Goal of the exercise => Whenever a line below holds the word "Person", copy that line.

Records from a dataset:
* * *

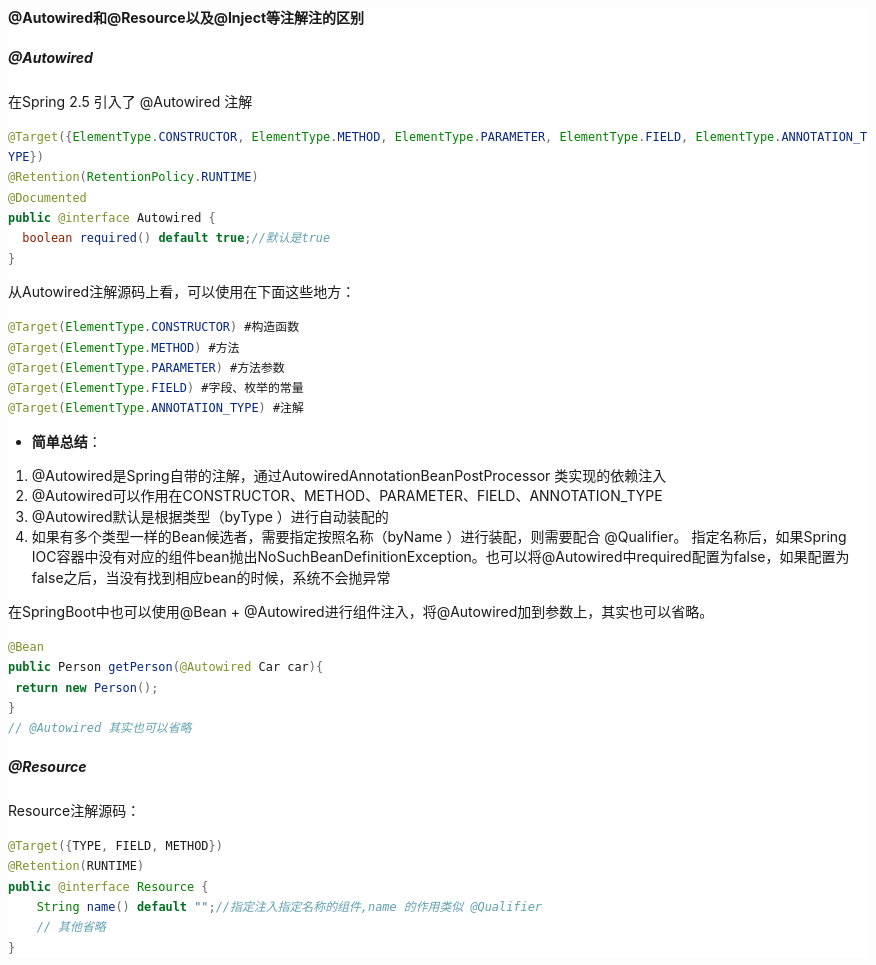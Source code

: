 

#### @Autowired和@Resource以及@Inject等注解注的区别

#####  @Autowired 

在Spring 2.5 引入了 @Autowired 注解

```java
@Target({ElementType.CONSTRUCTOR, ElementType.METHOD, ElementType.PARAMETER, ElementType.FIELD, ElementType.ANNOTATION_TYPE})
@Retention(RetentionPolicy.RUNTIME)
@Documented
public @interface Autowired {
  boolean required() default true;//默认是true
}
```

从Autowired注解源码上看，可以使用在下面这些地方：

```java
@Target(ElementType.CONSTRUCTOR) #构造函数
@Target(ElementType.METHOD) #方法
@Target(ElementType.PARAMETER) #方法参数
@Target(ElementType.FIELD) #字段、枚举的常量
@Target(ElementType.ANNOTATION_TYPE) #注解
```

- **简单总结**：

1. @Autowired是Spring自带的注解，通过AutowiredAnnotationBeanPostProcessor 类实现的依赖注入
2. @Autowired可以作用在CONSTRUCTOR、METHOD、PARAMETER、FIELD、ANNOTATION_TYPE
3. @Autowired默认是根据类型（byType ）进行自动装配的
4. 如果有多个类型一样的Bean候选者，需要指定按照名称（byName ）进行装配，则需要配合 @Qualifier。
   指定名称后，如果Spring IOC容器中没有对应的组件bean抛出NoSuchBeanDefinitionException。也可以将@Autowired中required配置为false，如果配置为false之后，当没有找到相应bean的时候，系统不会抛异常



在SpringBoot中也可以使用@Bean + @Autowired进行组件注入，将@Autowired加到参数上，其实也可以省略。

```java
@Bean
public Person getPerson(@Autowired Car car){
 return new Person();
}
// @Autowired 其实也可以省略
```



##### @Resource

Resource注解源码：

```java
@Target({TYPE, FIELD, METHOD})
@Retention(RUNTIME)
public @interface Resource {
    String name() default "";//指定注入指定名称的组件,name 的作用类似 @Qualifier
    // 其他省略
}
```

* * *

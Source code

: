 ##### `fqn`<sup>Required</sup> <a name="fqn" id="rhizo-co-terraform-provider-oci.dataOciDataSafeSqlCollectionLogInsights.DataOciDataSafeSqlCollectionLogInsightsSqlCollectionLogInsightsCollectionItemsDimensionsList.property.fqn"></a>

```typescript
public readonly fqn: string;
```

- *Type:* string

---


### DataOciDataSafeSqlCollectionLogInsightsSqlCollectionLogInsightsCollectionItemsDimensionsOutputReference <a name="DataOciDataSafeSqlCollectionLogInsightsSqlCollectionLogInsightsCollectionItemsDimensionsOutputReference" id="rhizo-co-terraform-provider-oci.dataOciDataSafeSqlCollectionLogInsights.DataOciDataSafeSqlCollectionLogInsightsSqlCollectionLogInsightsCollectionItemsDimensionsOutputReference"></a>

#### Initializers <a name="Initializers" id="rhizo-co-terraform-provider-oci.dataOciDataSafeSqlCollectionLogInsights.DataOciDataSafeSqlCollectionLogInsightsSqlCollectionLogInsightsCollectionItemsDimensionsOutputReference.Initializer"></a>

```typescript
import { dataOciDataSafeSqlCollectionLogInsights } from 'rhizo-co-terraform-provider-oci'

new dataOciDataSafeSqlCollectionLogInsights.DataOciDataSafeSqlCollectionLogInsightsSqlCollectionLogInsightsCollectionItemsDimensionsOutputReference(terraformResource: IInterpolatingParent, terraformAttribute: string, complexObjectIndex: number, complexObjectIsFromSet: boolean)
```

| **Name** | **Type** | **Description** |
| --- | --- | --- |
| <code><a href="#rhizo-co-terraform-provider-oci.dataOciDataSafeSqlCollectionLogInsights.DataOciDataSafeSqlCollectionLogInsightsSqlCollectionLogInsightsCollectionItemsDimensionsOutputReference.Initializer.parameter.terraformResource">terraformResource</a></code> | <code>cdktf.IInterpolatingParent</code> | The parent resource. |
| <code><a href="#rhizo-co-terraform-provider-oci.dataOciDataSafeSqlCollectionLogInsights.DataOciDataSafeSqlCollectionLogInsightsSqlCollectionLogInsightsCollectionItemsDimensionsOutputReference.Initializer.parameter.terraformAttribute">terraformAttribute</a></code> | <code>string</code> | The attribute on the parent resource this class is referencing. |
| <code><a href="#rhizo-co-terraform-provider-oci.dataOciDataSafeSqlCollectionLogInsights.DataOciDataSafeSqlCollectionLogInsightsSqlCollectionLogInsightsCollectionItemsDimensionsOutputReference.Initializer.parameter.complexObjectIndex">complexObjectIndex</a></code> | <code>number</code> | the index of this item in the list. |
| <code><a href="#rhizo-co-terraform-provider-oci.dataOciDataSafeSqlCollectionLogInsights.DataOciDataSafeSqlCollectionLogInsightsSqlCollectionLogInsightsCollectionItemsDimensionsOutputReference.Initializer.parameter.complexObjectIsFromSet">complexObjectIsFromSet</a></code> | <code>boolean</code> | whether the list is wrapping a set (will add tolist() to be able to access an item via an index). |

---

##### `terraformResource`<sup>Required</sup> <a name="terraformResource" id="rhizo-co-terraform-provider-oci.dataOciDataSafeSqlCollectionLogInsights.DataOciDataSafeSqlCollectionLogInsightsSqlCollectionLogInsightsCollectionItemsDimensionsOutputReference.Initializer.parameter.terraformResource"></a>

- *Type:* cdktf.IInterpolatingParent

* * *

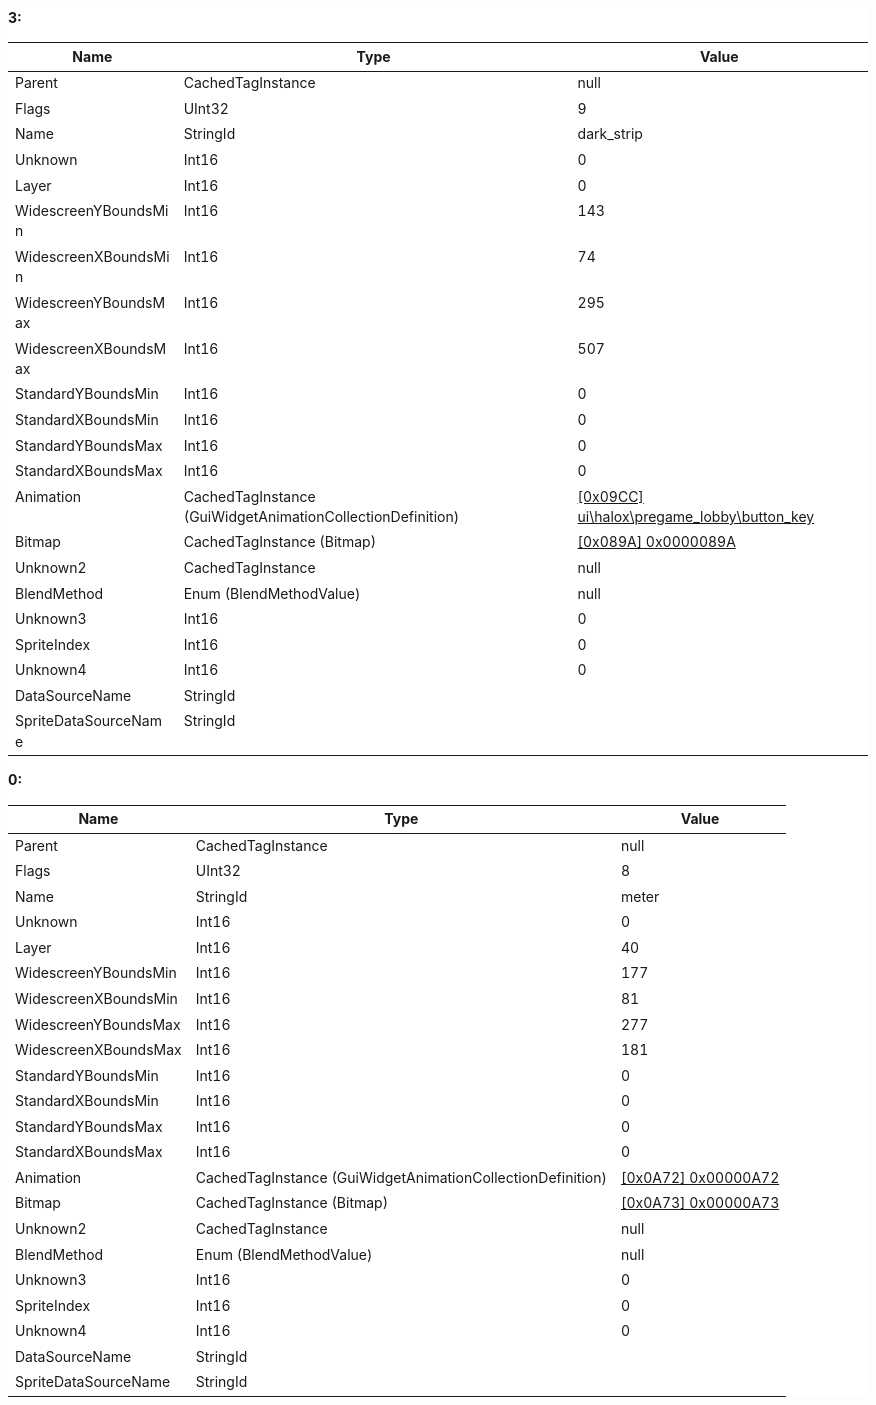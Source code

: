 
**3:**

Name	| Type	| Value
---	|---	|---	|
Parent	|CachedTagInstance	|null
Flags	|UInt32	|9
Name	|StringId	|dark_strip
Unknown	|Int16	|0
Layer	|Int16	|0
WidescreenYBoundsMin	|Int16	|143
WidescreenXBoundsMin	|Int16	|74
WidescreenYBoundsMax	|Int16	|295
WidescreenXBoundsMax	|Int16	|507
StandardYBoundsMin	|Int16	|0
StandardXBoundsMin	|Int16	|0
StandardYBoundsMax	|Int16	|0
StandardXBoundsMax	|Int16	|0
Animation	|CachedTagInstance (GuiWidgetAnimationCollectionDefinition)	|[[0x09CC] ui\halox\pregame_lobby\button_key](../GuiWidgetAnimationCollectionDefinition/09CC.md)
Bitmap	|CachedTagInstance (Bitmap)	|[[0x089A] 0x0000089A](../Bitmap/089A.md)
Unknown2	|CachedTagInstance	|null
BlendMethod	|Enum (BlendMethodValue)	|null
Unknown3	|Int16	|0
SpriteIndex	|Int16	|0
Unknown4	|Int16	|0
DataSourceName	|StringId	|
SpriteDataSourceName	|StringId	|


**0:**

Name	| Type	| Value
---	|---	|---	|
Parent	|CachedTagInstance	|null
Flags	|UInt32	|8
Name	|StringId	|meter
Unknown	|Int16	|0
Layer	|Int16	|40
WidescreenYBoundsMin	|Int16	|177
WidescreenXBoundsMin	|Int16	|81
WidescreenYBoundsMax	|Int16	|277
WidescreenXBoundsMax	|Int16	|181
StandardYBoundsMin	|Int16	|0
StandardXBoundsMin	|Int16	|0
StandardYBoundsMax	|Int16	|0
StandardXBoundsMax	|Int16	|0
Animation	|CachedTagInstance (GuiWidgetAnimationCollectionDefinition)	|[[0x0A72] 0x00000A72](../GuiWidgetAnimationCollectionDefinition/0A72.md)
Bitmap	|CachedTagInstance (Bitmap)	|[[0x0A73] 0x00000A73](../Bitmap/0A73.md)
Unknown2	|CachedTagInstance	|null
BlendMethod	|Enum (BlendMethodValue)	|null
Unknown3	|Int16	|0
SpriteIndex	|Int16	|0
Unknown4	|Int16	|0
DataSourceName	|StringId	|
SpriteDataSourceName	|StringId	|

* * *

Reply =>
public Person getPerson(@Autowired Car car){
 return new Person();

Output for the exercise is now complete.